Both hosptial boards held public meetings Jan. 26. The motion for an MOU was rejected by the BRMC board, and in Princeton, a motion for an MOU died for lack of a second.

Tuesday’s special meeting was a step toward deciding what BRMC should do now, one member of the board said.

“It’s a continuation of that. We want to look and see where we are and where we need to move forward. It will require an executive session,” R.E. “Bob” Perkinson Jr., chairman of the BRMC board of directors said before Tuesday’s meeting.

When asked about the options BRMC may examine in the future, Perkinson said: “Everything is still on the table.”

The hospital still needs to look at all kinds of community partnerships, he said. In order to provide quality patient care, the hospital “still needs to look at all available alternatives just as any good business would do.”

Perkinson said the hospital’s goal was to ensure that patients received good care.

“What we want to do is to assure that we provide the best care in these changing times and assure that we will remain open and serve the community to the best of our ability,” he said.

When asked if any future options may involve the sale of BRMC, Perkinson said he did not know.

“We’ll consider all the alternatives to ensure the highest quality of patient care,” he said. “Wouldn’t rule it out, wouldn’t rule it in, either.”
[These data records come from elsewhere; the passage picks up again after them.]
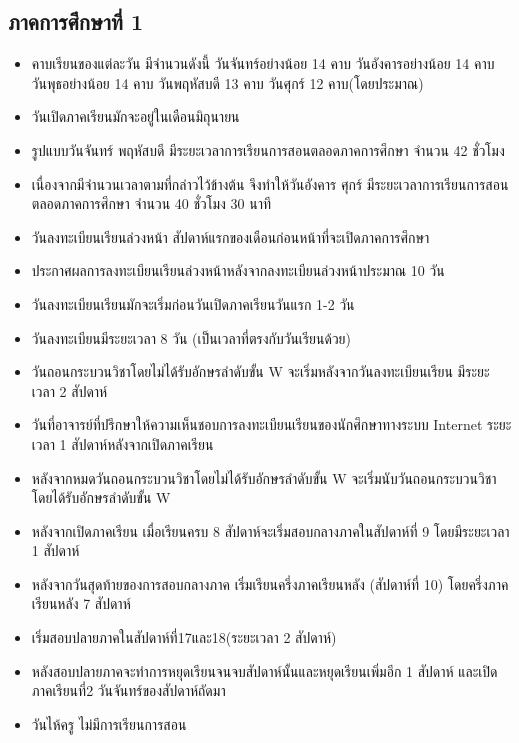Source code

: \subsection{ภาคการศึกษาที่ 1}
 
\begin{itemize}
  \item   คาบเรียนของแต่ละวัน มีจำนวนดังนี้ วันจันทร์อย่างน้อย 14 คาบ วันอังคารอย่างน้อย 14 คาบ วันพุธอย่างน้อย 14 คาบ วันพฤหัสบดี 13 คาบ วันศุกร์ 12 คาบ(โดยประมาณ)  
  \item วันเปิดภาคเรียนมักจะอยู่ในเดือนมิถุนายน
  \item รูปแบบวันจันทร์ พฤหัสบดี มีระยะเวลาการเรียนการสอนตลอดภาคการศึกษา จำนวน 42 ชั่วโมง
  \item เนื่องจากมีจำนวนเวลาตามที่กล่าวไว้ข้างต้น จึงทำให้วันอังคาร ศุกร์ มีระยะเวลาการเรียนการสอนตลอดภาคการศึกษา จำนวน 40 ชั่วโมง 30 นาที 
  \item วันลงทะเบียนเรียนล่วงหน้า สัปดาห์แรกของเดือนก่อนหน้าที่จะเปิดภาคการศึกษา
  \item ประกาศผลการลงทะเบียนเรียนล่วงหน้าหลังจากลงทะเบียนล่วงหน้าประมาณ 10 วัน
  \item วันลงทะเบียนเรียนมักจะเริ่มก่อนวันเปิดภาคเรียนวันแรก 1-2 วัน
  \item วันลงทะเบียนมีระยะเวลา 8 วัน (เป็นเวลาที่ตรงกับวันเรียนด้วย)
  \item วันถอนกระบวนวิชาโดยไม่ได้รับอักษรลำดับขั้น W จะเริ่มหลังจากวันลงทะเบียนเรียน มีระยะเวลา 2 สัปดาห์
  \item วันที่อาจารย์ที่ปรึกษาให้ความเห็นชอบการลงทะเบียนเรียนของนักศึกษาทางระบบ Internet ระยะเวลา 1 สัปดาห์หลังจากเปิดภาคเรียน
  \item หลังจากหมดวันถอนกระบวนวิชาโดยไม่ได้รับอักษรลำดับขั้น W จะเริ่มนับวันถอนกระบวนวิชาโดยได้รับอักษรลำดับขั้น W
  \item หลังจากเปิดภาคเรียน เมื่อเรียนครบ 8 สัปดาห์จะเริ่มสอบกลางภาคในสัปดาห์ที่ 9 โดยมีระยะเวลา 1 สัปดาห์
  \item หลังจากวันสุดท้ายของการสอบกลางภาค เริ่มเรียนครึ่งภาคเรียนหลัง (สัปดาห์ที่ 10) โดยครึ่งภาคเรียนหลัง 7 สัปดาห์
  \item เริ่มสอบปลายภาคในสัปดาห์ที่17และ18(ระยะเวลา 2 สัปดาห์)
  \item หลังสอบปลายภาคจะทำการหยุดเรียนจนจบสัปดาห์นั้นและหยุดเรียนเพิ่มอีก 1 สัปดาห์ และเปิดภาคเรียนที่2 วันจันทร์ของสัปดาห์ถัดมา
  \item วันไห้ครู ไม่มีการเรียนการสอน
  
\end{itemize}


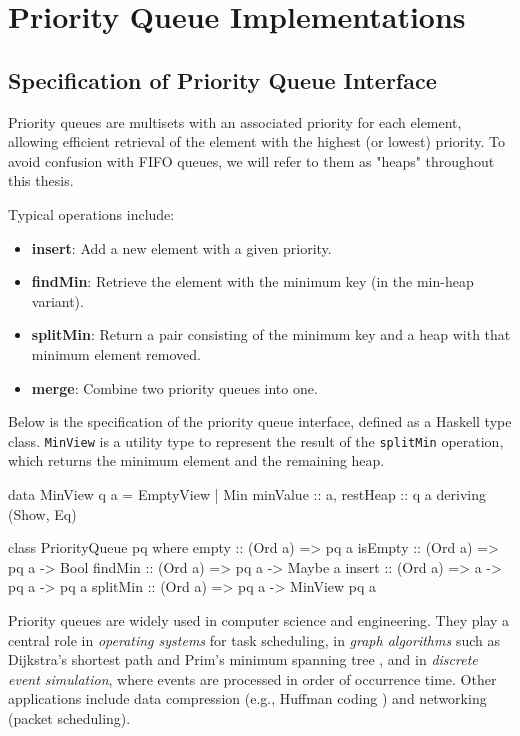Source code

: \chapter{Priority Queue Implementations}
\label{ch:implementations}
\section{Specification of Priority Queue Interface}

Priority queues are multisets with an associated priority for each element, allowing efficient retrieval of the element with the highest (or lowest) priority.
To avoid confusion with FIFO queues, we will refer to them as "heaps" throughout this thesis.

Typical operations include:
\begin{itemize}
	\item \textbf{insert}: Add a new element with a given priority.
	\item \textbf{findMin}: Retrieve the element with the minimum key (in the min-heap variant).
	\item \textbf{splitMin}: Return a pair consisting of the minimum key and a heap with that minimum element removed.
	\item \textbf{merge}: Combine two priority queues into one.
\end{itemize}

Below is the specification of the priority queue interface, defined as a Haskell type class.
\texttt{MinView} is a utility type to represent the result of the \texttt{splitMin} operation,
which returns the minimum element and the remaining heap.

\begin{code}[caption={Leftist Heap Implementation in Haskell}, label={lst:pq}]

	data MinView q a =
	  EmptyView | Min {minValue :: a, restHeap :: q a}
	  deriving (Show, Eq)

	class PriorityQueue pq where
    empty :: (Ord a) => pq a
    isEmpty :: (Ord a) => pq a -> Bool
    findMin :: (Ord a) => pq a -> Maybe a
    insert :: (Ord a) => a -> pq a -> pq a
    splitMin :: (Ord a) => pq a -> MinView pq a
\end{code}

Priority queues are widely used in computer science and engineering.
They play a central role in \emph{operating systems} for task scheduling, in \emph{graph algorithms} such as Dijkstra’s shortest path \cite{Dijkstra59} and Prim’s minimum spanning tree \cite{Prim57}, and in \emph{discrete event simulation},
where events are processed in order of occurrence time.
Other applications include data compression (e.g., Huffman coding \cite{Huffman52}) and networking (packet scheduling).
Bob O’Neil, an attorney from Charleston, spoke to the board briefly about the differences between profit and non-profit organizations, the responsibilities of board members, and open meeting laws that apply to entities like BRMC.
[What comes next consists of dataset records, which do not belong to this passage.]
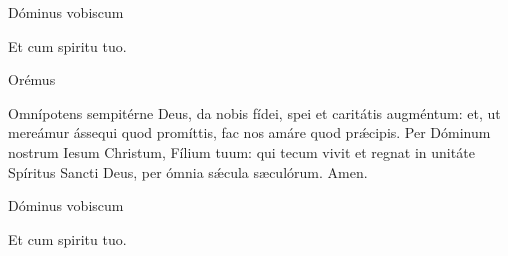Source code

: 


\rubric{\Vbar} Dóminus vobiscum

\rubric{\Rbar} Et cum spiritu tuo.

Orémus

Omnípotens sempitérne Deus, da nobis fídei, spei et caritátis augméntum: et, ut mereámur ássequi quod promíttis, fac nos amáre quod prǽcipis. Per Dóminum nostrum Iesum Christum, Fílium tuum: qui tecum vivit et regnat in unitáte Spíritus Sancti Deus, per ómnia sǽcula sæculórum. \rubric{\Rbar} Amen.

\rubric{\Vbar} Dóminus vobiscum

\rubric{\Rbar} Et cum spiritu tuo.
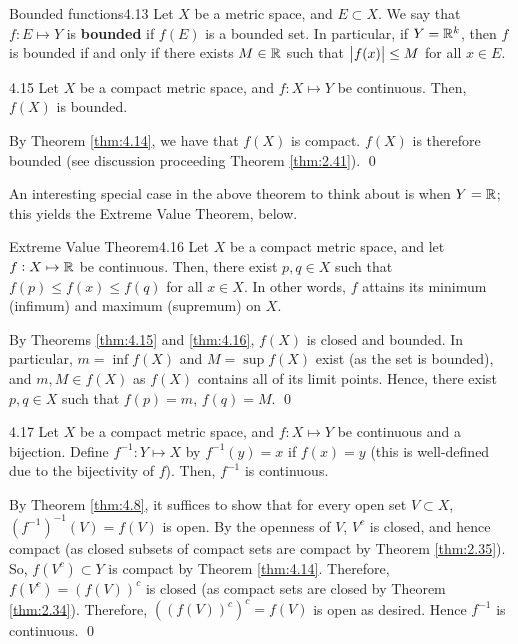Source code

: \setcounter{rudin}{12}
\begin{definition}{Bounded functions}{4.13}
    Let $X$ be a metric space, and $E \subset X$. We say that $f: E \mapsto Y$ is \textbf{bounded} if $f(E)$ is a bounded set. In particular, if $Y = \mathbb{R}^k$, then $f$ is bounded if and only if there exists $M \in \mathbb{R}$ such that $\abs{f(x)} \leq M$ for all $x \in E$.
\end{definition}

\setcounter{rudin}{14}
\begin{theorem}{}{4.15}
    Let $X$ be a compact metric space, and $f: X \mapsto Y$ be continuous. Then, $f(X)$ is bounded.
\end{theorem}
\begin{nproof}
    By Theorem \ref{thm:4.14}, we have that $f(X)$ is compact. $f(X)$ is therefore bounded (see discussion proceeding Theorem \ref{thm:2.41}). \qed
\end{nproof}
\noindent An interesting special case in the above theorem to think about is when $Y = \mathbb{R}$; this yields the Extreme Value Theorem, below.

\begin{theorem}{Extreme Value Theorem}{4.16}
    Let $X$ be a compact metric space, and let $f: X \mapsto \mathbb{R}$ be continuous. Then, there exist $p, q \in X$ such that $f(p) \leq f(x) \leq f(q)$ for all $x \in X$. In other words, $f$ attains its minimum (infimum) and maximum (supremum) on $X$.
\end{theorem}
\begin{nproof}
    By Theorems \ref{thm:4.15} and \ref{thm:4.16}, $f(X)$ is closed and bounded. In particular, $m = \inf f(X)$ and $M = \sup f(X)$ exist (as the set is bounded), and $m, M \in f(X)$ as $f(X)$ contains all of its limit points. Hence, there exist $p, q \in X$ such that $f(p) = m$, $f(q) = M$. \qed
\end{nproof}

\begin{theorem}{}{4.17}
    Let $X$ be a compact metric space, and $f: X \mapsto Y$ be continuous and a bijection. Define $f^{-1}: Y \mapsto X$ by $f^{-1}(y) = x$ if $f(x) = y$ (this is well-defined due to the bijectivity of $f$). Then, $f^{-1}$ is continuous.
\end{theorem}
\begin{nproof}
    By Theorem \ref{thm:4.8}, it suffices to show that for every open set $V \subset X$, $\left(f^{-1}\right)^{-1}(V) = f(V)$ is open. By the openness of $V$, $V^c$ is closed, and hence compact (as closed subsets of compact sets are compact by Theorem \ref{thm:2.35}). So, $f(V^c) \subset Y$ is compact by Theorem \ref{thm:4.14}. Therefore, $f(V^c) = \left(f(V)\right)^c$ is closed (as compact sets are closed by Theorem \ref{thm:2.34}). Therefore, $\left(\left(f(V)\right)^c\right)^c = f(V)$ is open as desired. Hence $f^{-1}$ is continuous. \qed
\end{nproof}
For profit entities and non-profit entities are financed in different ways, O’Neil said. First, companies generating a profit can issue stock as a way to raise money and pay dividends. In contrast, non-profit organizations cannot issue stock; they depend on donations and grants, and any profits they generate go back into maintaining the organization.

In the subject of executive sessions and when they may be called, O’Neil referred to 16-5G-1 Declaration of legislative policy, in the West Virginia Code. Under one section of the same chapter, 16-5G-3, it is stated that “all meetings of a governing body of a hospital shall be open to the public.”
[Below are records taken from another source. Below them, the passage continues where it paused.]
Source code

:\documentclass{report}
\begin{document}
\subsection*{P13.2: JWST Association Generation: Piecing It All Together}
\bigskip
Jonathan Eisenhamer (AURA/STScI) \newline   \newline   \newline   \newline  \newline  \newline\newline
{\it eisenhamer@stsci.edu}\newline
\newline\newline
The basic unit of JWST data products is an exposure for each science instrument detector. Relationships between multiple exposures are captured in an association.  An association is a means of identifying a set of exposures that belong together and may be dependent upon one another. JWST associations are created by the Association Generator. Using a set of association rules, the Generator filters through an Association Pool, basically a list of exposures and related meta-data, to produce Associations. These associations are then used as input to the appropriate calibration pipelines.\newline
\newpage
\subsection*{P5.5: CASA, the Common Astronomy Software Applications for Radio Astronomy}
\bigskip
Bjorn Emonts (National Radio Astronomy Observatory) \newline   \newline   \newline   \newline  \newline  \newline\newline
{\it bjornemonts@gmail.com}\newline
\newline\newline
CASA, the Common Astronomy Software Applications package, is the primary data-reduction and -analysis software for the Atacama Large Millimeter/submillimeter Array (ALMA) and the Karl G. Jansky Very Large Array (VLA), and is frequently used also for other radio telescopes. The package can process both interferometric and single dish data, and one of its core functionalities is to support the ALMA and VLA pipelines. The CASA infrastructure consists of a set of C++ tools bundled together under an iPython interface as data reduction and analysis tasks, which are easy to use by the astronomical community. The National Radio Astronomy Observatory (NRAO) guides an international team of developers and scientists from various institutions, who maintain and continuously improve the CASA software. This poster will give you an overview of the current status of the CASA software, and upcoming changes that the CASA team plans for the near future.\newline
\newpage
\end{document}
Another section, 16-5G-4 outlines exemptions. stating “This article does not prevent the governing body of a hospital from going into executive session.” It also stresses that “no official action shall be made in such executive session. An executive session may be held only upon a majority affirmative vote of the members present of the governing body of a hospital.”

The reasons for going into an executive session included” “To consider the work product of the hospital’s attorney or hospital administration.” Items such as a lawsuit or strategic planning would fall under this category, O’Neil said.

Another reason, according to the state code, for an executive session would be: “Matters involving or affecting the purchase, sale or lease of property, advance construction planning, the investment of public funds or other matters involving competition which, if made public, might adversely affect the financial or other interest of the state or any political subdivision or the hospital.”

The board voted to go into an executive session for the purpose of strategic planning. Perkinson said no actions would be taken after the executive session.